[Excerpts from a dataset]
== Segment start ==
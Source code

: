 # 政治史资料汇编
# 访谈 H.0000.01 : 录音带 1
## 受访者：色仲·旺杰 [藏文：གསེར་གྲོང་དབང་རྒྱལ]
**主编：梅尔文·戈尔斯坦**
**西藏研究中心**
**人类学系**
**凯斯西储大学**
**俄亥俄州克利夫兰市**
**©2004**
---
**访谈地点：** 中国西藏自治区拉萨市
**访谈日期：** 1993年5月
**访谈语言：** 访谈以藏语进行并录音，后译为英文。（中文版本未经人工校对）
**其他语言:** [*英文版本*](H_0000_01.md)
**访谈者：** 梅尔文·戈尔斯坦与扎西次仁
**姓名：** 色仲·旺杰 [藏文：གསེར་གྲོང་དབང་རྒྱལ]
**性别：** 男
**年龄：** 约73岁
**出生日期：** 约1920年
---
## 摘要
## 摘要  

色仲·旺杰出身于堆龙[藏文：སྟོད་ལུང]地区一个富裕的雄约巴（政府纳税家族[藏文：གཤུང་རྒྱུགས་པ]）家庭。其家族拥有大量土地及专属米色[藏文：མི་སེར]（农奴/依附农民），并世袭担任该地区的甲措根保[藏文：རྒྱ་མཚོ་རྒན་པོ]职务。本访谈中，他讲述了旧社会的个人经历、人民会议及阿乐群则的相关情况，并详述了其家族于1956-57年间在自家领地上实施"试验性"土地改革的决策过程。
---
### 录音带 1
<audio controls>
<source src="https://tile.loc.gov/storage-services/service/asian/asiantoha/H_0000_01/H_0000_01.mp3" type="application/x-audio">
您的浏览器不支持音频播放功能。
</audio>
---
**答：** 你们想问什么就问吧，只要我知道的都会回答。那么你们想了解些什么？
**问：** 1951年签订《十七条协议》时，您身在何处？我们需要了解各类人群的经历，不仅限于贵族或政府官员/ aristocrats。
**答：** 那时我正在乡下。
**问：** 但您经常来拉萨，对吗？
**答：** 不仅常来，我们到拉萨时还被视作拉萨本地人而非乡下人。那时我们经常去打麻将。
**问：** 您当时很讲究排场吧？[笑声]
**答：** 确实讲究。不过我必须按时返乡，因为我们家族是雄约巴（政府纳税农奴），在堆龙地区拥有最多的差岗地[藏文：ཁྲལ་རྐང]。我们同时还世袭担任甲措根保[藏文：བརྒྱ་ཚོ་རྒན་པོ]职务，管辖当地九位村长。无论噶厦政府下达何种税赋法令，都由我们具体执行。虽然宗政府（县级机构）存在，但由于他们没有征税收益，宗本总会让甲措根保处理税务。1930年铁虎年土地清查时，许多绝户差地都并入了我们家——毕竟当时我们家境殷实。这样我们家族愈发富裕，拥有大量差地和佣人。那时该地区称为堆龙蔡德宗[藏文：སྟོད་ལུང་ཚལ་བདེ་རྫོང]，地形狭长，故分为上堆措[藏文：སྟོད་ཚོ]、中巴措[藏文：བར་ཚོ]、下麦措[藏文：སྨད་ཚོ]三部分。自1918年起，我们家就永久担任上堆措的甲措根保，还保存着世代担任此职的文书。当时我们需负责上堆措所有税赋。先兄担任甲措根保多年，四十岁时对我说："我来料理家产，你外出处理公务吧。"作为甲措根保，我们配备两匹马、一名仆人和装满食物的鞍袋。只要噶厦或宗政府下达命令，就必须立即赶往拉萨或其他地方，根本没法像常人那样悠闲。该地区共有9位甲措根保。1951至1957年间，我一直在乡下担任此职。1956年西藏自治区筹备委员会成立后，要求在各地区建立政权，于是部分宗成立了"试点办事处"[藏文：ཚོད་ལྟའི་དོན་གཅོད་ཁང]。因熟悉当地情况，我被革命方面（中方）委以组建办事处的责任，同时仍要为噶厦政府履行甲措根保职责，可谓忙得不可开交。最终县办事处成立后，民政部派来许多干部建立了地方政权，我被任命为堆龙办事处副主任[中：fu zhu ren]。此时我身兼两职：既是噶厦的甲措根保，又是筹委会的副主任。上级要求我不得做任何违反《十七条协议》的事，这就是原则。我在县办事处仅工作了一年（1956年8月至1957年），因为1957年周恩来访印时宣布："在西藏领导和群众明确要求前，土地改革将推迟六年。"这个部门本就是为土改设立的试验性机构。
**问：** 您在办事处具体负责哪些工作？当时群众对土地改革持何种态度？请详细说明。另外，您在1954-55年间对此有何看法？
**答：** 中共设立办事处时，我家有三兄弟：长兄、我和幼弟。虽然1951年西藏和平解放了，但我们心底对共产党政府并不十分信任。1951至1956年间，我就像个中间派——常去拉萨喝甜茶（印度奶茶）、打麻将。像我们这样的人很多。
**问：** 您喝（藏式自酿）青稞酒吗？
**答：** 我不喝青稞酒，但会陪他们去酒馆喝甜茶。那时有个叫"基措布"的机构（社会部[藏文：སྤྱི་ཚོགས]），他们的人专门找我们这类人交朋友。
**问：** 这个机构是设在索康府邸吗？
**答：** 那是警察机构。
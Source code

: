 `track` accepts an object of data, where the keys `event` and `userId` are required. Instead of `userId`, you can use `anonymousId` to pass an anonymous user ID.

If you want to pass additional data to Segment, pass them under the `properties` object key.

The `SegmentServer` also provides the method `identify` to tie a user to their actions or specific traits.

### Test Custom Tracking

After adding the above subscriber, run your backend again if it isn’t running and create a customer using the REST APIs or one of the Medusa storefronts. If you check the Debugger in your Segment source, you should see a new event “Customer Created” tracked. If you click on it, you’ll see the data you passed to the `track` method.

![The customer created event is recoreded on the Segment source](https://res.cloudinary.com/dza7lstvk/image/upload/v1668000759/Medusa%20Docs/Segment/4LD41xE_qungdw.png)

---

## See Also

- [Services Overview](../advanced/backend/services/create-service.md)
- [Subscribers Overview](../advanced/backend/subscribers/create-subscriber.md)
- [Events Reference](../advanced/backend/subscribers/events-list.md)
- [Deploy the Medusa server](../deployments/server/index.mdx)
== Segment end ==
Aim of the task - Your answer must be an exact transcription of the lines from the one containing "After adding the" through the last line of the records above, and nothing else.

Exercise response -
After adding the above subscriber, run your backend again if it isn’t running and create a customer using the REST APIs or one of the Medusa storefronts. If you check the Debugger in your Segment source, you should see a new event “Customer Created” tracked. If you click on it, you’ll see the data you passed to the `track` method.

![The customer created event is recoreded on the Segment source](https://res.cloudinary.com/dza7lstvk/image/upload/v1668000759/Medusa%20Docs/Segment/4LD41xE_qungdw.png)

---

## See Also

- [Services Overview](../advanced/backend/services/create-service.md)
- [Subscribers Overview](../advanced/backend/subscribers/create-subscriber.md)
- [Events Reference](../advanced/backend/subscribers/events-list.md)
- [Deploy the Medusa server](../deployments/server/index.mdx)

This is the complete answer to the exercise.